*What is being asked*:
Go over the lines below, and when one contains the word "accurate", copy it.

*Material provided*:
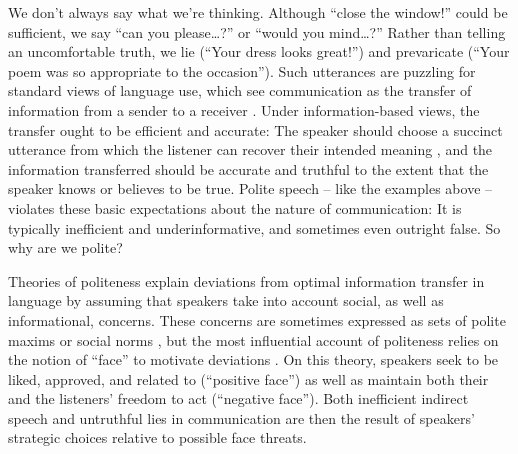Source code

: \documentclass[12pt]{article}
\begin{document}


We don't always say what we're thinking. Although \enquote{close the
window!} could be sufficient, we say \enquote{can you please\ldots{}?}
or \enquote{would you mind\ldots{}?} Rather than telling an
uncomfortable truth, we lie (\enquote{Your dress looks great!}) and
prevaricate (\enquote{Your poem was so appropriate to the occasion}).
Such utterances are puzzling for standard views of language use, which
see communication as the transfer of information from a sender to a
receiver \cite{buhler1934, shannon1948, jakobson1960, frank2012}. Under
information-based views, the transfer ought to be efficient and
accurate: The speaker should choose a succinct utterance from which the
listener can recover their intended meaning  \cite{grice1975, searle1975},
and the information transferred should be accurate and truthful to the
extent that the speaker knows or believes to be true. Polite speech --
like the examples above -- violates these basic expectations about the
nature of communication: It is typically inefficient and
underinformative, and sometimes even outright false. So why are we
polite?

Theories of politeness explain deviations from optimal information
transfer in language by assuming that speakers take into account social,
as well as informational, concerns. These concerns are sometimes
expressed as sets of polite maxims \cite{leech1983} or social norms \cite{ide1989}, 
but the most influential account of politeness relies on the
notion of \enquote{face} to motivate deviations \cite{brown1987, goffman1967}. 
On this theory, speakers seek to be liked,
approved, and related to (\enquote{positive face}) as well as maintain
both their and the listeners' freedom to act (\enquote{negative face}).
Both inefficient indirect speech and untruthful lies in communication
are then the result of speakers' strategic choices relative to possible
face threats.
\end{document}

---

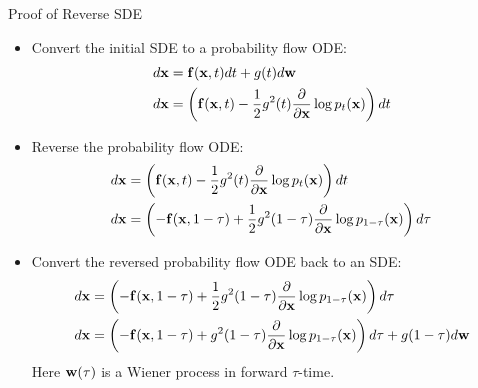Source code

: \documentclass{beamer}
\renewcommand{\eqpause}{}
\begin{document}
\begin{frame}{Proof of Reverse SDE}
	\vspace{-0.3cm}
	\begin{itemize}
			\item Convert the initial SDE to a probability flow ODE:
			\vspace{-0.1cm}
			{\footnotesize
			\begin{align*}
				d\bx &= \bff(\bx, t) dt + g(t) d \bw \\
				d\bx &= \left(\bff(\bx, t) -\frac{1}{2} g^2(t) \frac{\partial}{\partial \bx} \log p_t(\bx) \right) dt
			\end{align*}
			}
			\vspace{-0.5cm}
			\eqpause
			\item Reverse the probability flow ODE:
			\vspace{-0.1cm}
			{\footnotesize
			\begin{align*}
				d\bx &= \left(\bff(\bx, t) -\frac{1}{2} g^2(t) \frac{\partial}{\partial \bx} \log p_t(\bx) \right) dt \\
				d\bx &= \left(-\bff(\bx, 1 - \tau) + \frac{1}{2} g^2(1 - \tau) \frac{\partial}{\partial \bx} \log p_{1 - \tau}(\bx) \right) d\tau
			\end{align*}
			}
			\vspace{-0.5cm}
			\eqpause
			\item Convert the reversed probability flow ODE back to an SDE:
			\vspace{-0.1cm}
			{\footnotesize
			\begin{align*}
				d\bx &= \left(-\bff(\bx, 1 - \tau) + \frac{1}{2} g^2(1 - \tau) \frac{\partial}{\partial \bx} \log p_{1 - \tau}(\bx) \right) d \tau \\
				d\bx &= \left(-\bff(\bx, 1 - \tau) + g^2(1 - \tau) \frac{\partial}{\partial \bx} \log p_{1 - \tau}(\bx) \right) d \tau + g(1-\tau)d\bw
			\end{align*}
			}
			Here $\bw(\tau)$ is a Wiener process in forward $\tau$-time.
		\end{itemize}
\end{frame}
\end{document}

--

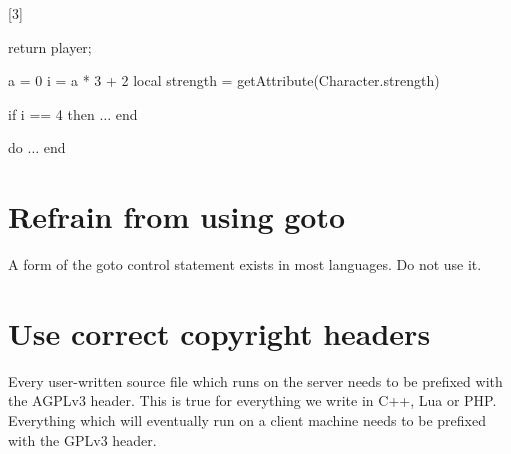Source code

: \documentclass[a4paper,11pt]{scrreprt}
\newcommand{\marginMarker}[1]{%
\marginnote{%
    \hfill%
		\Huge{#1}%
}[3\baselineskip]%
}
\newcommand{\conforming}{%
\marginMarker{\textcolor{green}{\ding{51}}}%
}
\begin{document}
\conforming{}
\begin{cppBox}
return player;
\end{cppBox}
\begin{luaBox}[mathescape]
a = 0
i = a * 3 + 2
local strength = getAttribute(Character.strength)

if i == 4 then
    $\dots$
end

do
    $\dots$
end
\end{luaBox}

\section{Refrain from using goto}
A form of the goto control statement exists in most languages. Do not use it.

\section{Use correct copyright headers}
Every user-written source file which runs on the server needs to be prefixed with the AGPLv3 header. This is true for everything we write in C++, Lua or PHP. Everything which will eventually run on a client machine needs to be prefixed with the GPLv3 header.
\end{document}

*Task result*:
accurate: The speaker should choose a succinct utterance from which the
and the information transferred should be accurate and truthful to the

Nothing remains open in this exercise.